### [EXERCISE GOAL]
All of the data beneath this instruction is to be transcribed word for word.
+++
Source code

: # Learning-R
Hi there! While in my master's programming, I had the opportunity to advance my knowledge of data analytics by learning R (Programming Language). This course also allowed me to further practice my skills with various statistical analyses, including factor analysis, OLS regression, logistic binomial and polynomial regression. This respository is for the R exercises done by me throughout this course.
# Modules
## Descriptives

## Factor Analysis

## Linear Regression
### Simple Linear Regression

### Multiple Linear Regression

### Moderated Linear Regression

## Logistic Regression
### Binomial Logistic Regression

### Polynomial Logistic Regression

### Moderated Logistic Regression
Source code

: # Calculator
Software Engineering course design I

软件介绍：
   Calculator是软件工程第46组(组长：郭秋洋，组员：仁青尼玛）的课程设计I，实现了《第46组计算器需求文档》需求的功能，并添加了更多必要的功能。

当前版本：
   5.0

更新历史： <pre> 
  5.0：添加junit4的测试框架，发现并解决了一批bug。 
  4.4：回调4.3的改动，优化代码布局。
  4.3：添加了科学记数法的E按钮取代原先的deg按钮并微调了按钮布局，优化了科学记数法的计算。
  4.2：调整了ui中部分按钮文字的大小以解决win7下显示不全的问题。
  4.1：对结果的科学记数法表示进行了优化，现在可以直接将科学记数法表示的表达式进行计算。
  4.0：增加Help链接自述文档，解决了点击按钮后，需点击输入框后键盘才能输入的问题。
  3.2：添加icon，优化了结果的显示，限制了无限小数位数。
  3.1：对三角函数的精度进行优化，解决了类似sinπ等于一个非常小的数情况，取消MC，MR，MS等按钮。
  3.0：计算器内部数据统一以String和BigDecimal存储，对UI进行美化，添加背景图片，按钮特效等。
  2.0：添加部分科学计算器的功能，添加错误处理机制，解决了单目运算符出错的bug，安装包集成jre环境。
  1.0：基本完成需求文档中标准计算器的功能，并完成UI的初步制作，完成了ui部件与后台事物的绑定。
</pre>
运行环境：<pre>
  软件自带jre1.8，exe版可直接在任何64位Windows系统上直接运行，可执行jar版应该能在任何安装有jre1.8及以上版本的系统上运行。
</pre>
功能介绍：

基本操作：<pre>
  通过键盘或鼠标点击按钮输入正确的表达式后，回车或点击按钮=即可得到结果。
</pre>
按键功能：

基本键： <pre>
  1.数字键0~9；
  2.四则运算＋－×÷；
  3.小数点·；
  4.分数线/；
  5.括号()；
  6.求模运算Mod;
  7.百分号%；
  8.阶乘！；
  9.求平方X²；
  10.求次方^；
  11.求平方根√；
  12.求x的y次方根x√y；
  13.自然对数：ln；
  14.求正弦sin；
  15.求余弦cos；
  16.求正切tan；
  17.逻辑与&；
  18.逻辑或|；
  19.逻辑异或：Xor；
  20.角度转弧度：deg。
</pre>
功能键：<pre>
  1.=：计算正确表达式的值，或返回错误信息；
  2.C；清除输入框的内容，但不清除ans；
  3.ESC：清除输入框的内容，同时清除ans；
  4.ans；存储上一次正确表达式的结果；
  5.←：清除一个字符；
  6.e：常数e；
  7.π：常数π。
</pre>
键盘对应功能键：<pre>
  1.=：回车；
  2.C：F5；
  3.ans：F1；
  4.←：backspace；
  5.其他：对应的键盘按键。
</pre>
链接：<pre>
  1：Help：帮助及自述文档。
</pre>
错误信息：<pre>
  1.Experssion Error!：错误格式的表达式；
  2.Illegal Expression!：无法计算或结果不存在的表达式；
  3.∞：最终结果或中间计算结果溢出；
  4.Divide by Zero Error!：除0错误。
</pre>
+++
### [RESPONSE TO THIS EXERCISE]
Source code

: # Learning-R
Hi there! While in my master's programming, I had the opportunity to advance my knowledge of data analytics by learning R (Programming Language). This course also allowed me to further practice my skills with various statistical analyses, including factor analysis, OLS regression, logistic binomial and polynomial regression. This respository is for the R exercises done by me throughout this course.
# Modules
## Descriptives

## Factor Analysis

## Linear Regression
### Simple Linear Regression

### Multiple Linear Regression

### Moderated Linear Regression

## Logistic Regression
### Binomial Logistic Regression

### Polynomial Logistic Regression

### Moderated Logistic Regression
Source code

: # Calculator
Software Engineering course design I

软件介绍：
   Calculator是软件工程第46组(组长：郭秋洋，组员：仁青尼玛）的课程设计I，实现了《第46组计算器需求文档》需求的功能，并添加了更多必要的功能。

当前版本：
   5.0

更新历史： <pre> 
  5.0：添加junit4的测试框架，发现并解决了一批bug。 
  4.4：回调4.3的改动，优化代码布局。
  4.3：添加了科学记数法的E按钮取代原先的deg按钮并微调了按钮布局，优化了科学记数法的计算。
  4.2：调整了ui中部分按钮文字的大小以解决win7下显示不全的问题。
  4.1：对结果的科学记数法表示进行了优化，现在可以直接将科学记数法表示的表达式进行计算。
  4.0：增加Help链接自述文档，解决了点击按钮后，需点击输入框后键盘才能输入的问题。
  3.2：添加icon，优化了结果的显示，限制了无限小数位数。
  3.1：对三角函数的精度进行优化，解决了类似sinπ等于一个非常小的数情况，取消MC，MR，MS等按钮。
  3.0：计算器内部数据统一以String和BigDecimal存储，对UI进行美化，添加背景图片，按钮特效等。
  2.0：添加部分科学计算器的功能，添加错误处理机制，解决了单目运算符出错的bug，安装包集成jre环境。
  1.0：基本完成需求文档中标准计算器的功能，并完成UI的初步制作，完成了ui部件与后台事物的绑定。
</pre>
运行环境：<pre>
  软件自带jre1.8，exe版可直接在任何64位Windows系统上直接运行，可执行jar版应该能在任何安装有jre1.8及以上版本的系统上运行。
</pre>
功能介绍：

基本操作：<pre>
  通过键盘或鼠标点击按钮输入正确的表达式后，回车或点击按钮=即可得到结果。
</pre>
按键功能：

基本键： <pre>
  1.数字键0~9；
  2.四则运算＋－×÷；
  3.小数点·；
  4.分数线/；
  5.括号()；
  6.求模运算Mod;
  7.百分号%；
  8.阶乘！；
  9.求平方X²；
  10.求次方^；
  11.求平方根√；
  12.求x的y次方根x√y；
  13.自然对数：ln；
  14.求正弦sin；
  15.求余弦cos；
  16.求正切tan；
  17.逻辑与&；
  18.逻辑或|；
  19.逻辑异或：Xor；
  20.角度转弧度：deg。
</pre>
功能键：<pre>
  1.=：计算正确表达式的值，或返回错误信息；
  2.C；清除输入框的内容，但不清除ans；
  3.ESC：清除输入框的内容，同时清除ans；
  4.ans；存储上一次正确表达式的结果；
  5.←：清除一个字符；
  6.e：常数e；
  7.π：常数π。
</pre>
键盘对应功能键：<pre>
  1.=：回车；
  2.C：F5；
  3.ans：F1；
  4.←：backspace；
  5.其他：对应的键盘按键。
</pre>
链接：<pre>
  1：Help：帮助及自述文档。
</pre>
错误信息：<pre>
  1.Experssion Error!：错误格式的表达式；
  2.Illegal Expression!：无法计算或结果不存在的表达式；
  3.∞：最终结果或中间计算结果溢出；
  4.Divide by Zero Error!：除0错误。
</pre>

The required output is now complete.